**EXERCISE AIM:**
Scan each line of the records for the word "之上的一个" and extract the ones that have it.

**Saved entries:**
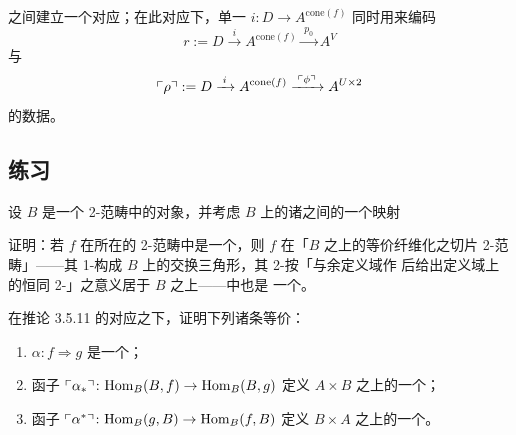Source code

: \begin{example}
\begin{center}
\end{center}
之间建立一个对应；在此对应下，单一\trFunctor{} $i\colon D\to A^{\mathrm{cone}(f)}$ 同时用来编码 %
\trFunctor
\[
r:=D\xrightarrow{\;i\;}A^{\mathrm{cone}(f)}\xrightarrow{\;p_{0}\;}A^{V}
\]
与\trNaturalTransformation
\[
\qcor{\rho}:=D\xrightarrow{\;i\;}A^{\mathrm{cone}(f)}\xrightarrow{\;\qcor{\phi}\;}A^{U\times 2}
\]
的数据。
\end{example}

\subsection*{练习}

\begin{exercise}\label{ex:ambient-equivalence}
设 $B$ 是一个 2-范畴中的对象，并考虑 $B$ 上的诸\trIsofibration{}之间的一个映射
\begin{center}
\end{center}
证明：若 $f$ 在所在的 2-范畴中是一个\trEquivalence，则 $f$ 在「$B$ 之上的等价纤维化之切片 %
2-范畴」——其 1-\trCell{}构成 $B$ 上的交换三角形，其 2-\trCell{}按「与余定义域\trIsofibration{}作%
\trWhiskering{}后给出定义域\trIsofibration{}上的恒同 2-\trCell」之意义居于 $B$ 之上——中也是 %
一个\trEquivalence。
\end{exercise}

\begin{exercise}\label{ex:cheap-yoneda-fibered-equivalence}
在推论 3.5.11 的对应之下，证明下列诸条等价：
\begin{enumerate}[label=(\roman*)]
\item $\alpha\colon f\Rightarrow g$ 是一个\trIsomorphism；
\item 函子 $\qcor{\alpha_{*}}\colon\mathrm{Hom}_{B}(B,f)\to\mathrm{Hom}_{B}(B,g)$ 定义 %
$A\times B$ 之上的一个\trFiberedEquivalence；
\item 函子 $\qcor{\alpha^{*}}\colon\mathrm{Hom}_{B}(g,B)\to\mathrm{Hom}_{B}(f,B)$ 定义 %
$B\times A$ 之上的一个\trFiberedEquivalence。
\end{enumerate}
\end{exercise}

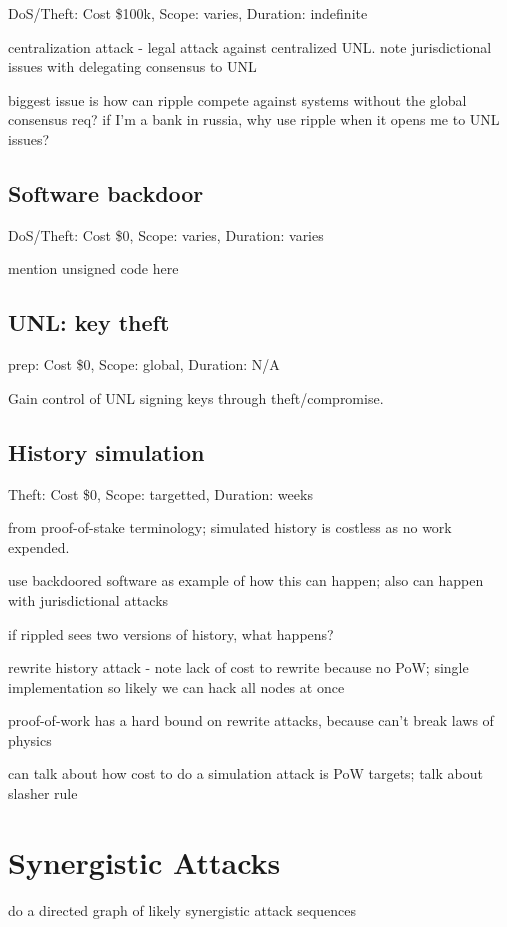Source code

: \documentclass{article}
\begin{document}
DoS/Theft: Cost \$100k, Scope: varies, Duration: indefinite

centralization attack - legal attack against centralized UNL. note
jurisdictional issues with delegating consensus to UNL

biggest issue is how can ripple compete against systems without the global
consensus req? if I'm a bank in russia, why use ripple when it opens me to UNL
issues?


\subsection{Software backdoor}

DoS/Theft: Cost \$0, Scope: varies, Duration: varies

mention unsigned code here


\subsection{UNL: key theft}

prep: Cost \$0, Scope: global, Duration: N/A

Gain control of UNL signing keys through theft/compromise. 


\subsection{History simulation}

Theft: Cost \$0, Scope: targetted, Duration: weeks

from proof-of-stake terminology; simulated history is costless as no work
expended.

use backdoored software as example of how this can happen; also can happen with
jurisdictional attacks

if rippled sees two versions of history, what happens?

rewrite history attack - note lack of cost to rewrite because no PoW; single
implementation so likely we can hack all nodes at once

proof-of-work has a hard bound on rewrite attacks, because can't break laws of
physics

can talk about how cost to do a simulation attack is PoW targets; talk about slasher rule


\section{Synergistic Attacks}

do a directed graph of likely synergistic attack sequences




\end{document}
---
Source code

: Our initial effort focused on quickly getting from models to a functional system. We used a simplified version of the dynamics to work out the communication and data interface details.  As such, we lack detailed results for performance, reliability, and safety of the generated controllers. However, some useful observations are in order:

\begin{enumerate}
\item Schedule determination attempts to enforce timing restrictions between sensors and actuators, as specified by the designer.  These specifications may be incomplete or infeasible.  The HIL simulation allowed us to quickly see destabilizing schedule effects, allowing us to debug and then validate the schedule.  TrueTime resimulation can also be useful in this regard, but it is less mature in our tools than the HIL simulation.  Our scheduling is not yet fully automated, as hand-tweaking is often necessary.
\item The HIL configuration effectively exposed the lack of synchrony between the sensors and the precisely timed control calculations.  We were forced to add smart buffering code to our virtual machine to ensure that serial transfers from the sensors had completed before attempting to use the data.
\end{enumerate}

**SOLUTION TO THIS EXERCISE:**
$A\times B$ 之上的一个\trFiberedEquivalence；
$B\times A$ 之上的一个\trFiberedEquivalence。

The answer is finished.